0.5 lb sliced Pom Pom (1/4 in.), or 2 cups
0.5 lb lemon sole fillets
1 Yukon gold potato or other white potato
1 oz thinly sliced guanciale, substitute pancetta
1 small onion thinly sliced
1 clove garlic minced
2 tbsp heavy cream
1 cup panko bread crumb
1 tbsp melted butter
2 tbsp minced parsley
freshly ground pepper
lemon wedge

I may have gone overboard on the preparation. Preheat over to 400 deg. In a saute pan, sere guanciale until crisp and set aside. If necessary, add 1/2 tbsp of vegetable oil to facilitate the sere. Retain 1 tbsp of fat, and gently saute onion/garlic and the murooms until lightly browned, remove and set-aside. Mix cream into onion/garlic mixture. Steam sliced potato and set aside. Mix bread crumb, parsley and butter.

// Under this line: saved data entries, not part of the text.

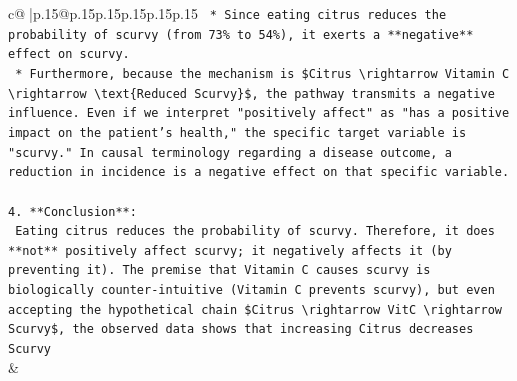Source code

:\documentclass{article}
\begin{document}
{\begin{supertabular}{c@{$\;$}|p{.15\linewidth}@{}p{.15\linewidth}p{.15\linewidth}p{.15\linewidth}p{.15\linewidth}p{.15\linewidth}}
{{{\texttt{    *   Since eating citrus reduces the probability of scurvy (from 73\% to 54\%), it exerts a **negative** effect on scurvy.} \\
\texttt{    *   Furthermore, because the mechanism is \$Citrus \textbackslash{}rightarrow Vitamin C \textbackslash{}rightarrow \textbackslash{}text\{Reduced Scurvy\}\$, the pathway transmits a negative influence. Even if we interpret "positively affect" as "has a positive impact on the patient's health," the specific target variable is "scurvy." In causal terminology regarding a disease outcome, a reduction in incidence is a negative effect on that specific variable.} \\
\\ 
\texttt{4.  **Conclusion**:} \\
\texttt{    Eating citrus reduces the probability of scurvy. Therefore, it does **not** positively affect scurvy; it negatively affects it (by preventing it). The premise that Vitamin C causes scurvy is biologically counter{-}intuitive (Vitamin C prevents scurvy), but even accepting the hypothetical chain \$Citrus \textbackslash{}rightarrow VitC \textbackslash{}rightarrow Scurvy\$, the observed data shows that increasing Citrus decreases Scurvy} \\
            }
        }
    }
    & \\ \\


\end{supertabular}}
\end{document}
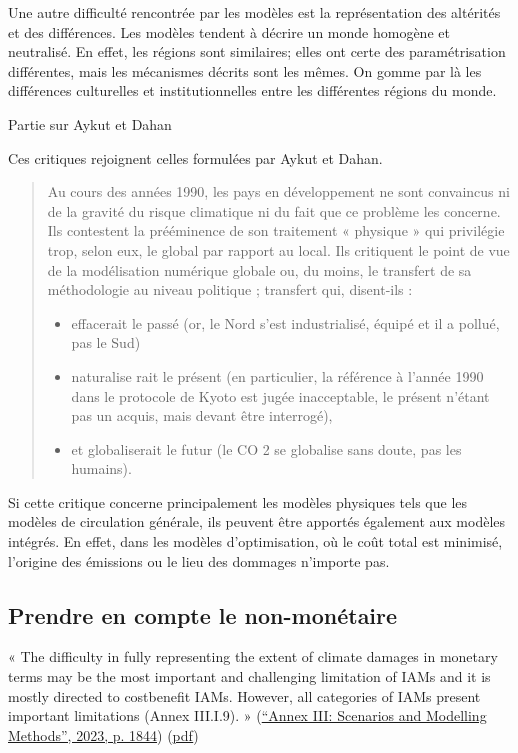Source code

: Une autre difficulté rencontrée par les modèles est la représentation des altérités et des différences. Les modèles tendent à décrire un monde homogène et neutralisé. En effet, les régions sont similaires; elles ont certe des paramétrisation différentes, mais les mécanismes décrits sont les mêmes. On gomme par là les différences culturelles et institutionnelles entre les différentes régions du monde. \\

\begin{tcolorbox}
    Partie sur Aykut et Dahan
\end{tcolorbox}

Ces critiques rejoignent celles formulées par Aykut et Dahan. 

\begin{quote}
    Au cours des années 1990, les pays en développement ne sont convaincus ni de la gravité du risque climatique ni du fait que ce problème les concerne. Ils contestent la prééminence de son traitement « physique » qui privilégie trop, selon eux, le global par rapport au local. Ils critiquent le point de vue de la modélisation numérique globale ou, du moins, le transfert de sa méthodologie au niveau politique ; transfert qui, disent-ils :  
    \begin{itemize}
        \item effacerait le passé (or, le Nord s’est industrialisé, équipé et il a pollué, pas le Sud)
	    \item naturalise rait le présent (en particulier, la référence à l’année 1990 dans le protocole de Kyoto est jugée inacceptable, le présent n’étant pas un acquis, mais devant être interrogé),
	   \item et globaliserait le futur (le CO 2 se globalise sans doute, pas les humains).
    \end{itemize}
\end{quote}

Si cette critique concerne principalement les modèles physiques tels que les modèles de circulation générale, ils peuvent être apportés également aux modèles intégrés. En effet, dans les modèles d'optimisation, où le coût total est minimisé, l'origine des émissions ou le lieu des dommages n'importe pas. 


 \subsection{Prendre en compte le non-monétaire}


« The difficulty in fully representing the extent of climate damages in monetary terms may be the most important and challenging limitation of IAMs and it is mostly directed to costbenefit IAMs. However, all categories of IAMs present important limitations (Annex III.I.9). » (\href{zotero://select/library/items/2SDDNUUF}{“Annex III: Scenarios and Modelling Methods”, 2023, p. 1844}) (\href{zotero://open-pdf/library/items/CHVFSLLH?page=4&annotation=YT933ZM4}{pdf})
 

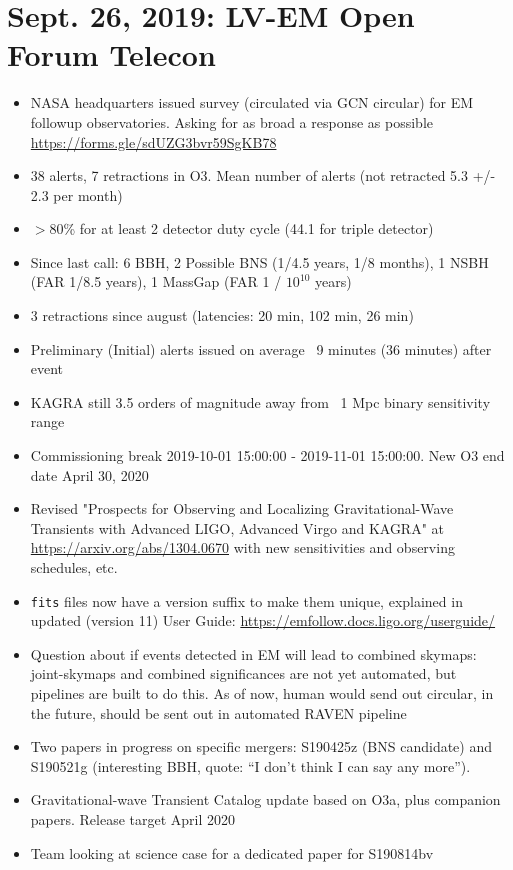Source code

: \chapter{Sept. 26, 2019: LV-EM Open Forum Telecon}

\begin{itemize}
    \itemsep-1em 
    \item NASA headquarters issued survey (circulated via GCN circular) for EM followup observatories. Asking for as broad a response as possible  \url{https://forms.gle/sdUZG3bvr59SgKB78}
    \item 38 alerts, 7 retractions in O3. Mean number of alerts (not retracted 5.3 +/- 2.3 per month)
    \item $>$80\% for at least 2 detector duty cycle (44.1 for triple detector)
    \item Since last call: 6 BBH, 2 Possible BNS (1/4.5 years, 1/8 months), 1 NSBH (FAR 1/8.5 years), 1 MassGap (FAR 1 / $10^{10}$ years)
    \item 3 retractions since august (latencies: 20 min, 102 min, 26 min)
    \item Preliminary (Initial) alerts issued on average ~9 minutes (36 minutes) after event
    \item KAGRA still 3.5 orders of magnitude away from ~1 Mpc binary sensitivity range
    \item Commissioning break 2019-10-01 15:00:00 - 2019-11-01 15:00:00. New O3 end date April 30, 2020
    \item Revised "Prospects for Observing and Localizing Gravitational-Wave Transients with Advanced LIGO, Advanced Virgo and KAGRA" at \url{https://arxiv.org/abs/1304.0670} with new sensitivities and observing schedules, etc.
    \item \texttt{fits} files now have a version suffix to make them unique, explained in updated (version 11) User Guide: \url{https://emfollow.docs.ligo.org/userguide/}
    \item Question about if events detected in EM will lead to combined skymaps: joint-skymaps and combined significances are not yet automated, but pipelines are built to do this. As of now, human would send out circular, in the future, should be sent out in automated RAVEN pipeline
    \item Two papers in progress on specific mergers: S190425z (BNS candidate) and S190521g (interesting BBH, quote: ``I don't think I can say any more''). 
    \item Gravitational-wave Transient Catalog update based on O3a, plus companion papers. Release target April 2020
    \item Team looking at science case for a dedicated paper for S190814bv
\end{itemize}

In a 2 qt casserole dish, grease bottom with butter or vegetable oil and layer ingredients alternately, in no particular order with the exception of starting with potatoes on the bottom and one layer of onion/garlic/cream just below the bread topping. Bake for 15-20 minutes, until fish is done and breading is lightly browned.

I served this with beet greens sauteed in olive oil, minced garlic, and lemon. Not sure what beverage it was pared with, if I had thought about it and had time I would have picked up a decent chardonnay.

Friday, October 16, 2009

Fall Fungus

So it’s October and the current weather could be compared to my last update in May. As usual the summer slipped by quickly, more quickly than usual due to the damp and depressed June and July that sat on the Northeast. Although we were well saturated in the early part of the summer, my fungus forays yielded meager results. There was a day in early July that I discovered a small grove of pristine chanterelles, but the full bolete bonanza never came to pass.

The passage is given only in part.